The ability to use atmospheric nitrogen to support more widespread life was thought to have appeared roughly 2 billion years ago. Now research from the University of Washington looking at some of the planet’s oldest rocks finds evidence that 3.2 billion years ago, life was already pulling nitrogen out of the air and converting it into a form that could support larger communities.
"People always had the idea that the really ancient biosphere was just tenuously clinging on to this inhospitable planet, and it wasn’t until the emergence of nitrogen fixation that suddenly the biosphere become large and robust and diverse," said co-author Roger Buick, a UW professor of Earth and space sciences. "Our work shows that there was no nitrogen crisis on the early Earth, and therefore it could have supported a fairly large and diverse biosphere."

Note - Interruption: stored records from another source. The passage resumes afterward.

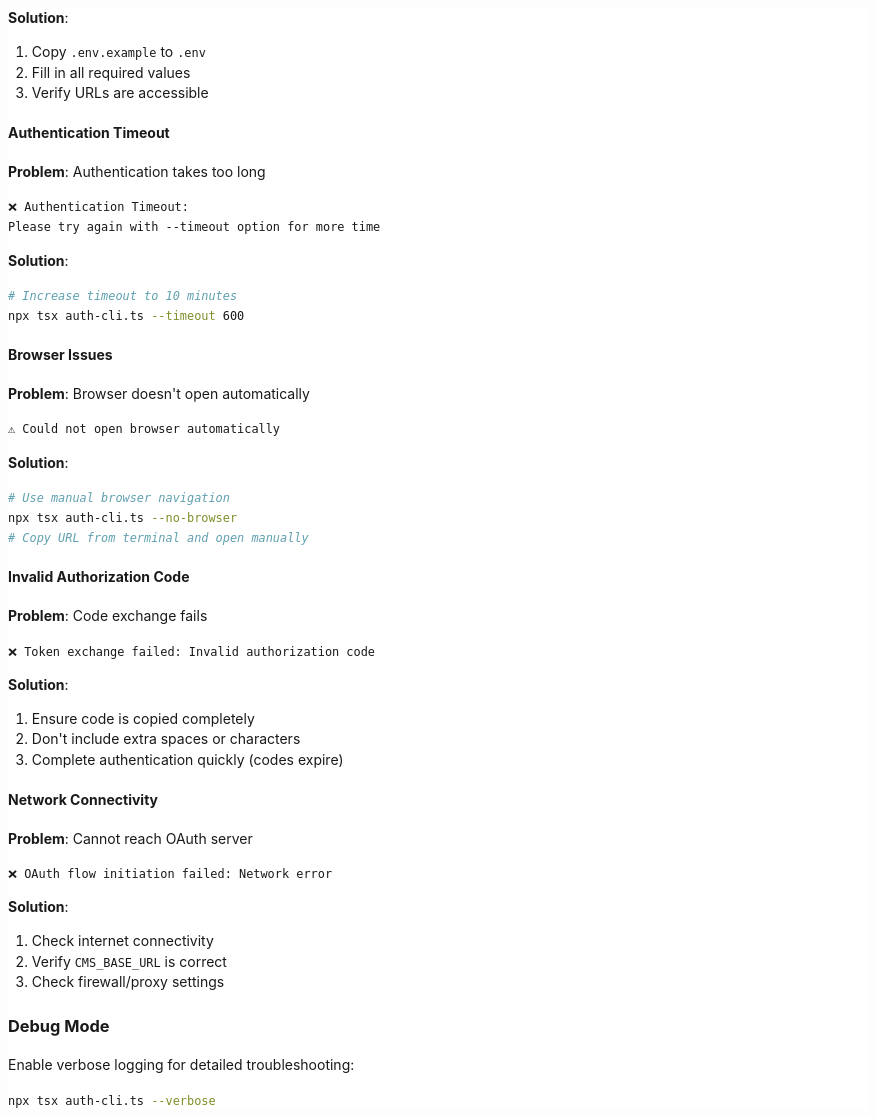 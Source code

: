 **Solution**: 
1. Copy `.env.example` to `.env`
2. Fill in all required values
3. Verify URLs are accessible

#### Authentication Timeout
**Problem**: Authentication takes too long
```
❌ Authentication Timeout:
Please try again with --timeout option for more time
```

**Solution**:
```bash
# Increase timeout to 10 minutes
npx tsx auth-cli.ts --timeout 600
```

#### Browser Issues
**Problem**: Browser doesn't open automatically
```
⚠️ Could not open browser automatically
```

**Solution**:
```bash
# Use manual browser navigation
npx tsx auth-cli.ts --no-browser
# Copy URL from terminal and open manually
```

#### Invalid Authorization Code
**Problem**: Code exchange fails
```
❌ Token exchange failed: Invalid authorization code
```

**Solution**:
1. Ensure code is copied completely
2. Don't include extra spaces or characters
3. Complete authentication quickly (codes expire)

#### Network Connectivity
**Problem**: Cannot reach OAuth server
```
❌ OAuth flow initiation failed: Network error
```

**Solution**:
1. Check internet connectivity
2. Verify `CMS_BASE_URL` is correct
3. Check firewall/proxy settings

### Debug Mode

Enable verbose logging for detailed troubleshooting:
```bash
npx tsx auth-cli.ts --verbose
```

The authors analyzed 52 samples ranging in age from 2.75 to 3.2 billion years old, collected in South Africa and northwestern Australia. These are some of the oldest and best-preserved rocks on the planet. The rocks were formed from sediment deposited on continental margins, so are free of chemical irregularities that would occur near a subsea volcano. They also formed before the atmosphere gained oxygen, roughly 2.3 to 2.4 billion years ago, and so preserve chemical clues that have disappeared in modern rocks.
Even the oldest samples, 3.2 billion years old, three-quarters of the way back to the birth of the planet – showed chemical evidence that life was pulling nitrogen out of the air. The ratio of heavier to lighter nitrogen atoms fits the pattern of nitrogen-fixing enzymes contained in single-celled organisms, and does not match any chemical reactions that occur in the absence of life.